**Instructions for the task**
Give back exactly the lines spanning from the one containing "### Package Management" to the final line of the records below, and no others.

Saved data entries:
----------------

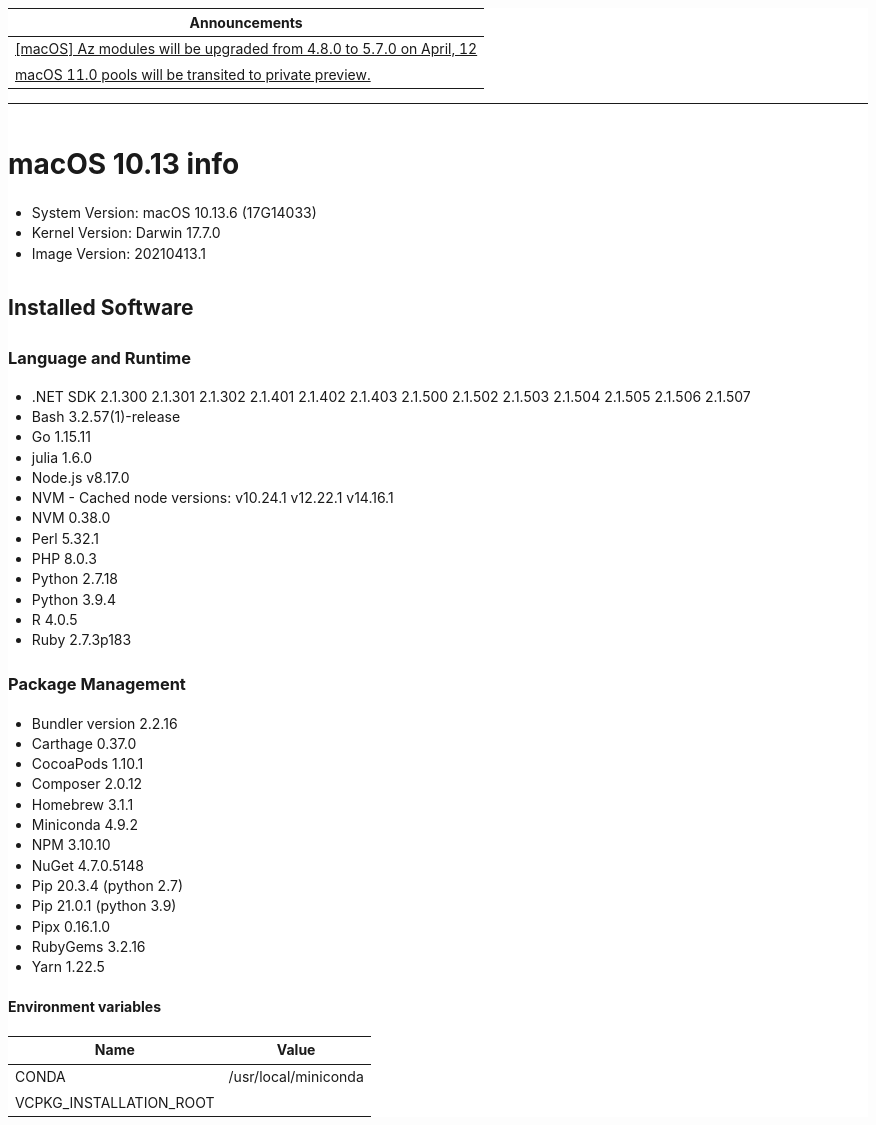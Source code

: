 | Announcements |
|-|
| [[macOS] Az modules will be upgraded from 4.8.0 to 5.7.0 on April, 12](https://github.com/actions/virtual-environments/issues/3129) |
| [macOS 11.0 pools will be transited to private preview.](https://github.com/actions/virtual-environments/issues/2486) |
***
# macOS 10.13 info
- System Version: macOS 10.13.6 (17G14033)
- Kernel Version: Darwin 17.7.0
- Image Version: 20210413.1

## Installed Software
### Language and Runtime
- .NET SDK 2.1.300 2.1.301 2.1.302 2.1.401 2.1.402 2.1.403 2.1.500 2.1.502 2.1.503 2.1.504 2.1.505 2.1.506 2.1.507
- Bash 3.2.57(1)-release
- Go 1.15.11
- julia 1.6.0
- Node.js v8.17.0
- NVM - Cached node versions: v10.24.1 v12.22.1 v14.16.1
- NVM 0.38.0
- Perl 5.32.1
- PHP 8.0.3
- Python 2.7.18
- Python 3.9.4
- R 4.0.5
- Ruby 2.7.3p183

### Package Management
- Bundler version 2.2.16
- Carthage 0.37.0
- CocoaPods 1.10.1
- Composer 2.0.12
- Homebrew 3.1.1
- Miniconda 4.9.2
- NPM 3.10.10
- NuGet 4.7.0.5148
- Pip 20.3.4 (python 2.7)
- Pip 21.0.1 (python 3.9)
- Pipx 0.16.1.0
- RubyGems 3.2.16
- Yarn 1.22.5

#### Environment variables
| Name                    | Value                |
| ----------------------- | -------------------- |
| CONDA                   | /usr/local/miniconda |
| VCPKG_INSTALLATION_ROOT |                      |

----------------

**Worked solution**
### Package Management
- Bundler version 2.2.16
- Carthage 0.37.0
- CocoaPods 1.10.1
- Composer 2.0.12
- Homebrew 3.1.1
- Miniconda 4.9.2
- NPM 3.10.10
- NuGet 4.7.0.5148
- Pip 20.3.4 (python 2.7)
- Pip 21.0.1 (python 3.9)
- Pipx 0.16.1.0
- RubyGems 3.2.16
- Yarn 1.22.5

#### Environment variables
| Name                    | Value                |
| ----------------------- | -------------------- |
| CONDA                   | /usr/local/miniconda |
| VCPKG_INSTALLATION_ROOT |                      |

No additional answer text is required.